Estimating Validation Set Error

As I described in one of my articles http://rpubs.com/niroshaR/378607, if we have large enough sample size, we randomly split the data set into three sets; training set, validation set, and test set and we will use the validation set error to evaluate our model. The model that gives the lowest validation set error would be selected as the final model. Selecting one training set, validation set, and test set might occur to obtain bias results. Using resampling methods (cross validation and bootstrapping) to draw samples overcome this issue. There are three ways to estimate validation set error;

Validation set approach
Leave-One-Out cross validation
K-fold cross validation

1. Validation set approach

Randomly split n observations into two approximately equal sets
Train on one set (training set) and evaluate perfomance on the other set(test set (if you split data set into two sets) or validation set)
compute total validation set error (simply MSE for a quantitative outcome) \[ e_i =\sum_{i=1}^n(y_i-x_i^T \hat\beta_{(i)}) \]
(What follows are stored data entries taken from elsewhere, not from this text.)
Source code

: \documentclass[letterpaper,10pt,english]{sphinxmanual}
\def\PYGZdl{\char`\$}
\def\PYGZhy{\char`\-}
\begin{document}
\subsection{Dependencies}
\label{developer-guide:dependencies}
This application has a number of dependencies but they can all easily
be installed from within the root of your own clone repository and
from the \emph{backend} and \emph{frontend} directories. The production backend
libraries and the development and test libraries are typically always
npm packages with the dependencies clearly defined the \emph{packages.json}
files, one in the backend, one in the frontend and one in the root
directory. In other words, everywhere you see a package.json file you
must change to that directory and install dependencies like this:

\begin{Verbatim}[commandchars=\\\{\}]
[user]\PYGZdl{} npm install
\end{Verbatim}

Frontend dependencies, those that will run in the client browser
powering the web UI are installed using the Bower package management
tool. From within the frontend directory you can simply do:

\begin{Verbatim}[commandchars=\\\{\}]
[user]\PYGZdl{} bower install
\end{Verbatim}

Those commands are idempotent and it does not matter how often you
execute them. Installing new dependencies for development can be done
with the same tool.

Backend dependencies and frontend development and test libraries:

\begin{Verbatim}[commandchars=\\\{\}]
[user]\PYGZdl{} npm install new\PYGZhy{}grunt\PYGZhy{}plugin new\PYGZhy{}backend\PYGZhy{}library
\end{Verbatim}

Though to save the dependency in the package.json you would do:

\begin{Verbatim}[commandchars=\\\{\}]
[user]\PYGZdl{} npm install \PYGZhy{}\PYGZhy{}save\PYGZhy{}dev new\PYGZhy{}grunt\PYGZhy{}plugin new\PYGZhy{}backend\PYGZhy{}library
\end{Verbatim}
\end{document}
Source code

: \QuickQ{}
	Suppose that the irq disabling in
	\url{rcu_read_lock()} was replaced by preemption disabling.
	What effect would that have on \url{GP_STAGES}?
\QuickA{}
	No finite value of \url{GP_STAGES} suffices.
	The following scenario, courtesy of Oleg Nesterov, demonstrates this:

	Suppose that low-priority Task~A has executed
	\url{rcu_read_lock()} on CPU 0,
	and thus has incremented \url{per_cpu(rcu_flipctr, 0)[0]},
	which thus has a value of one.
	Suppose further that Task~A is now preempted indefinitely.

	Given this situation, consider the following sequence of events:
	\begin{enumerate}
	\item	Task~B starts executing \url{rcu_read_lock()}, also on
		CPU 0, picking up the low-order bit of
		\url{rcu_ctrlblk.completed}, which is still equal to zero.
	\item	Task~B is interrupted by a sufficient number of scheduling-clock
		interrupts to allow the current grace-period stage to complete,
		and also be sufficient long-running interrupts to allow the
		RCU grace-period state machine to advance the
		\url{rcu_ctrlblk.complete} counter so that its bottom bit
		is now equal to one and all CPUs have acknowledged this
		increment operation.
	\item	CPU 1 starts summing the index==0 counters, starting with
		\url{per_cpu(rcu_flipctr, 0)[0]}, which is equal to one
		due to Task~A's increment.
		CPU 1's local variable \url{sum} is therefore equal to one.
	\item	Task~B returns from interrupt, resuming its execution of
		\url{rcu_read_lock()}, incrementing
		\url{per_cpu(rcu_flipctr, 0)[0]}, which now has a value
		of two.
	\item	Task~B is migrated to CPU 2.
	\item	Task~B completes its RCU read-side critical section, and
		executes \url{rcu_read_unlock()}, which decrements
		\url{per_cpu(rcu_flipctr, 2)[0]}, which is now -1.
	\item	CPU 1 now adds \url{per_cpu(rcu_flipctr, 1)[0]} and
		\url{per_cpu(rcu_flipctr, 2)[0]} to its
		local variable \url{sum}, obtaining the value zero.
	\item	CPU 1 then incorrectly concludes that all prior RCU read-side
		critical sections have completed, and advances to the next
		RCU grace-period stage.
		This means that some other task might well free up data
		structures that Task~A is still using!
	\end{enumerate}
where \(\hat\beta_{(i)}\) is the estimated coefficient value for \(i^{th}\) observation.

Repeat step \(1-3\) many times
Select the model that has the lowest total validation set error.

The validation set approach provides a high variance depending on which observations selected for the validation set during each split. Hence, this approach often over estimate depending on the variability of the data set.

2. Leave-one-out cross-validation

Leave-one-out cross validation is very similar to validation set approach except this method considers \(n\) different data sets, taking 1 observation for validation set and \(n-1\) observations for training set. Then fit the model using \(n-1\) observations and evaluate the model using the left out one observation.

Compute the total validation set error \[ CV_{(n)} =\frac{1}{n}\sum_{i=1}^n(y_i-x_i^T \hat\beta_{(i)}) \]

Select the model (out of \(n\) models) that has the lowest validation set error.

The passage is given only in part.